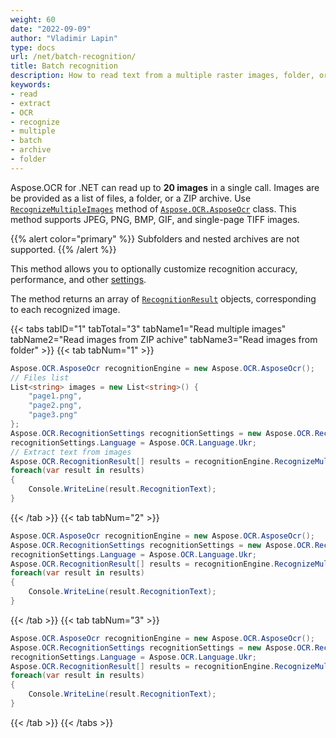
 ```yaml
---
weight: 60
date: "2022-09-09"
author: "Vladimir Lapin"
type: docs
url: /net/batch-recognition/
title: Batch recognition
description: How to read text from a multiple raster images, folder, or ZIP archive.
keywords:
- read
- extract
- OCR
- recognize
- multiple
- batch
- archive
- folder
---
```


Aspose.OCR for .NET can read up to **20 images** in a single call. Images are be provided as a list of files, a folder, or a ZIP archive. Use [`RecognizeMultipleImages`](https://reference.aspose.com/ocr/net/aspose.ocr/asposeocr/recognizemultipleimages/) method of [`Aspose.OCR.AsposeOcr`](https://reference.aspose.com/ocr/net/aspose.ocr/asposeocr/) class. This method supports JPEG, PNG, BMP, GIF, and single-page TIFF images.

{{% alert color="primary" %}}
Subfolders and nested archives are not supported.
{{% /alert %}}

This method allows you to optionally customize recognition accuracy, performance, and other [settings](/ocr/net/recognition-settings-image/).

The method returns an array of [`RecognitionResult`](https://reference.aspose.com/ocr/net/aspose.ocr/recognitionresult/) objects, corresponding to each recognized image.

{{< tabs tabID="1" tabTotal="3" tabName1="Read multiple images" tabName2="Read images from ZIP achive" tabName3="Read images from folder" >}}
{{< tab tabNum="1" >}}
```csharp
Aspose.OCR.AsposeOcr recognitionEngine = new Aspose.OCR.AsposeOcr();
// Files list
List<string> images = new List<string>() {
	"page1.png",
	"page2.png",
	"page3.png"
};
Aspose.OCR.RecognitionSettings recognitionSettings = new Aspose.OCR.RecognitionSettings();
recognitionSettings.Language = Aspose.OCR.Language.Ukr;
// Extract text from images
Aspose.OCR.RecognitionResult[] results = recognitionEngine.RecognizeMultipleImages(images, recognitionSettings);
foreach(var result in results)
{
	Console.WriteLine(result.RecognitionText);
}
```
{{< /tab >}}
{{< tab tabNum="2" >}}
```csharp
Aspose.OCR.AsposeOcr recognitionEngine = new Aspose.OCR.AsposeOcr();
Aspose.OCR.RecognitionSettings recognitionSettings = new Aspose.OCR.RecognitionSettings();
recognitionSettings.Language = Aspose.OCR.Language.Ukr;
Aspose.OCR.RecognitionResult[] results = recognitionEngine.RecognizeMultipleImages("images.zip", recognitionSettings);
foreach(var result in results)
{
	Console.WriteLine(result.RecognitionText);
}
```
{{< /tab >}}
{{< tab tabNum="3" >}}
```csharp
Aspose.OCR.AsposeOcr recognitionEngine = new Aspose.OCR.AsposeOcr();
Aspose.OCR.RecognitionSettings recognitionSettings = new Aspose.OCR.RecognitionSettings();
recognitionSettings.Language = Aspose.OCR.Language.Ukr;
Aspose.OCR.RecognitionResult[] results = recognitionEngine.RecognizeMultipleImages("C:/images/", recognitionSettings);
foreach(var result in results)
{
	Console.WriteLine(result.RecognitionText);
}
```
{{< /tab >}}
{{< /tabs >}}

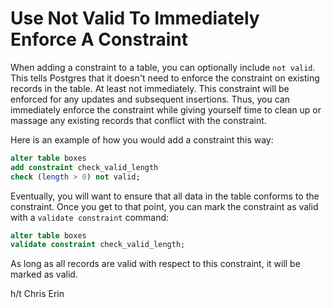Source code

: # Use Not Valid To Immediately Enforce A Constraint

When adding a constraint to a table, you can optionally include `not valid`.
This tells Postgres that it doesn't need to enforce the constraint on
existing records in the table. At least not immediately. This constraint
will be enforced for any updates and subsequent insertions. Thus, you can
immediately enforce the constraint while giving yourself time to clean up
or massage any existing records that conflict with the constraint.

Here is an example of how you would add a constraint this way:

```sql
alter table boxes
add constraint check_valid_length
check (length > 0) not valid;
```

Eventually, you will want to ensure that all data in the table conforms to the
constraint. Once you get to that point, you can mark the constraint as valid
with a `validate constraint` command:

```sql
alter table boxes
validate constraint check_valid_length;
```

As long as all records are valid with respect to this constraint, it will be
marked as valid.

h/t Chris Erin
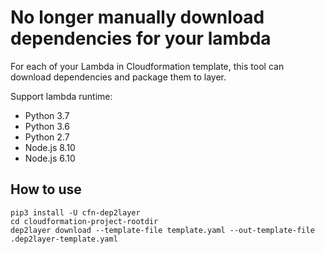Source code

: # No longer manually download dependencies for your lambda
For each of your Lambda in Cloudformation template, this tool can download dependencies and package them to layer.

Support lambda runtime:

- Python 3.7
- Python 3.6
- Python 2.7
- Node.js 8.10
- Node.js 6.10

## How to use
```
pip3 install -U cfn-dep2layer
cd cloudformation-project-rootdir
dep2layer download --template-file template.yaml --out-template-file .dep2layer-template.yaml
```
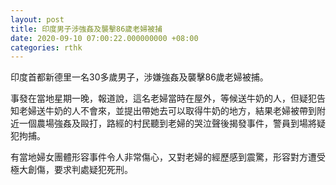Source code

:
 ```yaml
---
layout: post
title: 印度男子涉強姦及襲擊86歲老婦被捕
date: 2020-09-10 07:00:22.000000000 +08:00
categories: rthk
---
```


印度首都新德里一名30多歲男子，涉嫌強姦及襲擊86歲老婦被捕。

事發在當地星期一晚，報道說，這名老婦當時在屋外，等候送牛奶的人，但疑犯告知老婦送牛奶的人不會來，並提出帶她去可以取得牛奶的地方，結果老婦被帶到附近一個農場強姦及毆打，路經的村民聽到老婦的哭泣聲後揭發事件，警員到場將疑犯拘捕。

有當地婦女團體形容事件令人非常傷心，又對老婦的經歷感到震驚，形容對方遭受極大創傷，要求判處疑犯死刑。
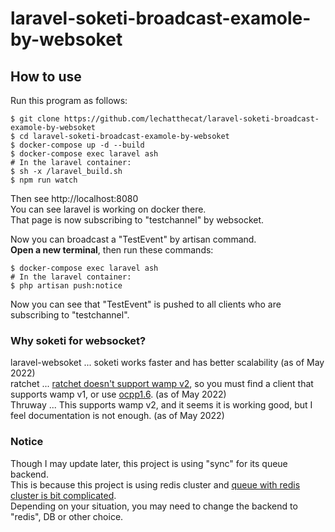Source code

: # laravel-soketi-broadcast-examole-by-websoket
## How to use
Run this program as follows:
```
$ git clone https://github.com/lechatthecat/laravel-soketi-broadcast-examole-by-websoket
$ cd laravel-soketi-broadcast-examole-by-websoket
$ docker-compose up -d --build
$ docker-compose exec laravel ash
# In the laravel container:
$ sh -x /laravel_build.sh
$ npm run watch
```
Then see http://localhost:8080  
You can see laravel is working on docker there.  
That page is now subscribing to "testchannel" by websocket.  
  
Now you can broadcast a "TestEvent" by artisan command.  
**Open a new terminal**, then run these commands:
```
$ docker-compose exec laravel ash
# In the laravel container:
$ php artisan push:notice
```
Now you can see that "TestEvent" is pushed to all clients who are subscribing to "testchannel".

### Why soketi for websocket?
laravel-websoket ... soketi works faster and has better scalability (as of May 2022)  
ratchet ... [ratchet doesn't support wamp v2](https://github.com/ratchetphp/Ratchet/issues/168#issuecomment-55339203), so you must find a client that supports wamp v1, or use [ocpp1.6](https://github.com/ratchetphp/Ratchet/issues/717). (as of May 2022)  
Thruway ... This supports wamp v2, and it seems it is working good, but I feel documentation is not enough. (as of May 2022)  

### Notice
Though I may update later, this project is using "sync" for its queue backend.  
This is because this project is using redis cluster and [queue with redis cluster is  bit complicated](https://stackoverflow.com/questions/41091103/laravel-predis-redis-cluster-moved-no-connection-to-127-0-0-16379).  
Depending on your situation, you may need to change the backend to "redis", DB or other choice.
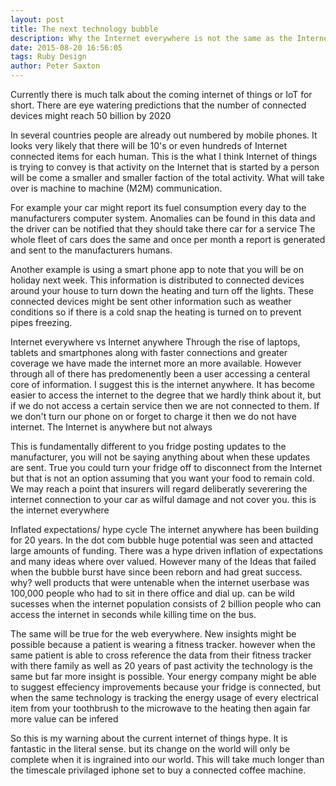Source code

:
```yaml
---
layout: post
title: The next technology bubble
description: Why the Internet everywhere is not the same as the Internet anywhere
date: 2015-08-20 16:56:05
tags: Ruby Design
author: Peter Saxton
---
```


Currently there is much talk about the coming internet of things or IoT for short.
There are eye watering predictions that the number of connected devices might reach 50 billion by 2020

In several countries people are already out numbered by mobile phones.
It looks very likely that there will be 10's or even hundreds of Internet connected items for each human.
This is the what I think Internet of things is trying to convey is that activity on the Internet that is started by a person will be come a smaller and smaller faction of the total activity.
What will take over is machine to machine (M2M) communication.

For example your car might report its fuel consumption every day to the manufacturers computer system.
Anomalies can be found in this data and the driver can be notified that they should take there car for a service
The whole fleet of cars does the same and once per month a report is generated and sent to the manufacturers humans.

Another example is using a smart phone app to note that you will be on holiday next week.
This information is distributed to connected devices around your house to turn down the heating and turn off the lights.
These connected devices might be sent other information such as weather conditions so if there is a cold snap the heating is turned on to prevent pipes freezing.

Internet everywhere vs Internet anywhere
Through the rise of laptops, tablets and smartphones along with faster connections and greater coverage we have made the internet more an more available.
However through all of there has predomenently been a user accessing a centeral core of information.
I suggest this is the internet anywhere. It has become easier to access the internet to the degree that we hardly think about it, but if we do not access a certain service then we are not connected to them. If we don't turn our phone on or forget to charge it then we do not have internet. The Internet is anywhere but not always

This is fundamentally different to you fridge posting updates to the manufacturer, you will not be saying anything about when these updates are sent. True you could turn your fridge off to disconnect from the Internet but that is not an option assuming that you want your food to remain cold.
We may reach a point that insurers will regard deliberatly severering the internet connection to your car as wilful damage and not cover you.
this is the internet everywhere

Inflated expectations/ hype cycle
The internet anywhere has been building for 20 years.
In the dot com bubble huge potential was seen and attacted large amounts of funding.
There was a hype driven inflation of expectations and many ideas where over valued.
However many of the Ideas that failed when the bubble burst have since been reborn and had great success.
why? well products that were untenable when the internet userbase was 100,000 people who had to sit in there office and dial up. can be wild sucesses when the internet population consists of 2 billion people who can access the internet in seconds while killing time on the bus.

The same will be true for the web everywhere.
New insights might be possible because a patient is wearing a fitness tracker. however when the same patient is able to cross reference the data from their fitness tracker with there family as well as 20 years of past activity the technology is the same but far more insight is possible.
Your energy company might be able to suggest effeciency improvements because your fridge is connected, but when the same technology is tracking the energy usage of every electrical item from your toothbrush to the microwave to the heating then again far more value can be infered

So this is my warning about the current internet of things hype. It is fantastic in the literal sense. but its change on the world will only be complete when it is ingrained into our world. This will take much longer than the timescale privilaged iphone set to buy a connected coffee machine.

=======

In the listing above, find the line containing "New insights might"; that line and every line after it, through the last, are to be retyped exactly.

New insights might be possible because a patient is wearing a fitness tracker. however when the same patient is able to cross reference the data from their fitness tracker with there family as well as 20 years of past activity the technology is the same but far more insight is possible.
Your energy company might be able to suggest effeciency improvements because your fridge is connected, but when the same technology is tracking the energy usage of every electrical item from your toothbrush to the microwave to the heating then again far more value can be infered

So this is my warning about the current internet of things hype. It is fantastic in the literal sense. but its change on the world will only be complete when it is ingrained into our world. This will take much longer than the timescale privilaged iphone set to buy a connected coffee machine.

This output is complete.